Source texts of formatted documents »
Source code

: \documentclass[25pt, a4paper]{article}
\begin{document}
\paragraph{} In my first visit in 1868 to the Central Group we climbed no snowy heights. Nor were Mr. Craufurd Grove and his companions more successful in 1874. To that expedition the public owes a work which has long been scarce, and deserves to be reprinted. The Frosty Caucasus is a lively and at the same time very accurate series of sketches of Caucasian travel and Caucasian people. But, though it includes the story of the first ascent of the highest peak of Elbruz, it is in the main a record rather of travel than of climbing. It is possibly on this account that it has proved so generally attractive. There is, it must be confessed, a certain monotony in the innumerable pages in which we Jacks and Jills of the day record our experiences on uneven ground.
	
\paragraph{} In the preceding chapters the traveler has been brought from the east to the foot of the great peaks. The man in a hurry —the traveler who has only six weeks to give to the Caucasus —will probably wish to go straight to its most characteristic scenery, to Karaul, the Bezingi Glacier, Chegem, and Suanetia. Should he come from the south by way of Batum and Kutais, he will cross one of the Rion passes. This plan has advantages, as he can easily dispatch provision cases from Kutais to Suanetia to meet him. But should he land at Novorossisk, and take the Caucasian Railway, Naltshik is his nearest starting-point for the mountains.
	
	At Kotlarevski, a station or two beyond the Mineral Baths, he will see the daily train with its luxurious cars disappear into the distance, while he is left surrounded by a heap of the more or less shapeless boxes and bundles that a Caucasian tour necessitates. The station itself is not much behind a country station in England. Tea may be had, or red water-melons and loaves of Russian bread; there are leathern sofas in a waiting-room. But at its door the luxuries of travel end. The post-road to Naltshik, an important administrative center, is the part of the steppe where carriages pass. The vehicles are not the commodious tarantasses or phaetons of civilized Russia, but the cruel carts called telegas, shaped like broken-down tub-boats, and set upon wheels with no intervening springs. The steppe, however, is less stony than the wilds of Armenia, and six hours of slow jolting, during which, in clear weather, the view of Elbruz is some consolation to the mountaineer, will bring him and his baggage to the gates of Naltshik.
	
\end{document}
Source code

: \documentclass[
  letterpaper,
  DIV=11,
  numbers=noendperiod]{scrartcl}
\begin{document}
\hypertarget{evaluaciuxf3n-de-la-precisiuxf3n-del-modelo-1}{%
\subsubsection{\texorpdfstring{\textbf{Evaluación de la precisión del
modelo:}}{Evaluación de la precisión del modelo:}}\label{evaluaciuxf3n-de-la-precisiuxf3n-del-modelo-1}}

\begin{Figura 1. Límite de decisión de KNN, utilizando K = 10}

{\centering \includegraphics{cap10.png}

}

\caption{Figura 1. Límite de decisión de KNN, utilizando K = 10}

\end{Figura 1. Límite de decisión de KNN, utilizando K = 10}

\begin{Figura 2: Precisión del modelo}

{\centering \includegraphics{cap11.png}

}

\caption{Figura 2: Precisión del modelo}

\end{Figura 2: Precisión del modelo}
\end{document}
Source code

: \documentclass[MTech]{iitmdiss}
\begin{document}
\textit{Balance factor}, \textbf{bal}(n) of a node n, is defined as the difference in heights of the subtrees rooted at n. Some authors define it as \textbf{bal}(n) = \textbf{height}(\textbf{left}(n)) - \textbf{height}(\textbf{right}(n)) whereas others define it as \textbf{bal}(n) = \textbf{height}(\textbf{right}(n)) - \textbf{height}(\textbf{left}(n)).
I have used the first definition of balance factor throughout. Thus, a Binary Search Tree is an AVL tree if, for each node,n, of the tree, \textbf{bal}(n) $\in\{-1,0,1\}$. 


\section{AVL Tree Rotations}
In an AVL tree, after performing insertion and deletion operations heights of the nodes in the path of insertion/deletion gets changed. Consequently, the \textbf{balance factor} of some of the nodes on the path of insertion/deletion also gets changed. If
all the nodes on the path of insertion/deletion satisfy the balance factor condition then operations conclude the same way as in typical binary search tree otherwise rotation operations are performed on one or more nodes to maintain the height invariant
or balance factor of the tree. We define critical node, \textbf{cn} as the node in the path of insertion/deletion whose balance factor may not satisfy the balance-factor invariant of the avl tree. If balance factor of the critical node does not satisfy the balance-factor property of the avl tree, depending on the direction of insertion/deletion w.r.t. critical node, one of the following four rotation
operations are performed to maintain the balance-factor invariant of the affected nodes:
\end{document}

Task item »
Lines containing the word "Figura" are to be pulled from the records and copied.

Answer below »
\begin{Figura 1. Límite de decisión de KNN, utilizando K = 10}
\caption{Figura 1. Límite de decisión de KNN, utilizando K = 10}
\end{Figura 1. Límite de decisión de KNN, utilizando K = 10}
\begin{Figura 2: Precisión del modelo}
\caption{Figura 2: Precisión del modelo}
\end{Figura 2: Precisión del modelo}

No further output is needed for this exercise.